More than a century and a half later, the window — which depicts a large marble column wrapped by a banner that reads, “In memory of the soldiers of the Union” — is in need of restoration, and the FUMC has taken steps to begin the restoration process around April 9.
“The trustees oversee the buildings and grounds of the church, and we have begun to notice, a couple of years ago, that there seemed to be some sagging of that large window. There had also been a little bit of water infiltration, and the molding around the window looked like it needed some repairs,” Wise said, noting the church was encouraged to have the window restored. “We were encouraged to do something about this, because the window could fall out — begin to fall — and we don’t want to see that happen.”

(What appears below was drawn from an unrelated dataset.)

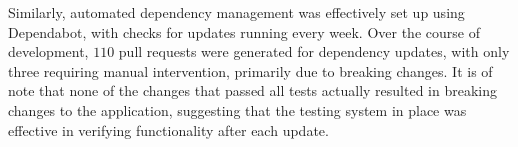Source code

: Similarly, automated dependency management was effectively set up using Dependabot, with checks for updates running every week. Over the course of development, $110$ pull requests were generated for dependency updates, with only three requiring manual intervention, primarily due to breaking changes. It is of note that none of the changes that passed all tests actually resulted in breaking changes to the application, suggesting that the testing system in place was effective in verifying functionality after each update.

The restoration process, which will consist of removing the window section by section, is intended to preserve its history rather than replacing it entirely. Once the restoration work is complete, the window will then be reassembled.
The project is estimated to take about six to eight weeks, and cost almost $31,000, and the church’s building fund — which helps support upkeep of the church and other major projects — will help contribute to the project’s costs.
“As people from the church give toward the building fund, it’ll help to pay the cost down for the window,” Mularski said. “Right now, it’s really the people of the church coming together and deciding they want to continue to preserve this great piece of history, for the church and for the town.”
The plastic cover protecting the window, which has become cloudy, and “lost its luster” over the years, according to Wise, will be replaced as well.
“We hope that it will be a more visible and more clear, attractive-looking window. And, safer,” Wise said.
“That window — not only is it something that for our church is historical — but it’s remembering a pivotal time for our nation. So to me, I think it is a way for us to not only continue to root ourselves in some of the great history of our nation, but it also is a reminder that we here at First UMC in Williamstown, are continuing to stay relevant [and] stay connected with our past, while also embracing our current needs as a community.”
Although FUMC is taking the next steps in preserving their historical value, they have also taken steps to implement new changes in what Mularski refers to as an “ever-changing” world.
“I kind of consider this the ‘something old, something new’ — we’re restoring, and staying connected with part of our past through the window, and some of the other things we do with the church, but we, at the same time, have a lot of things we’re trying to do with an ever-changing world,” Mularski explained. “We’ve got a new contemporary service, we’ve got a new mothers group that’s starting for young moms, we have a food ministry that provides meals for the community once a month, and so we see ourselves as staying rooted in our history, but also embracing our present and the future.”
“The church is the hope for the future,” Wise added.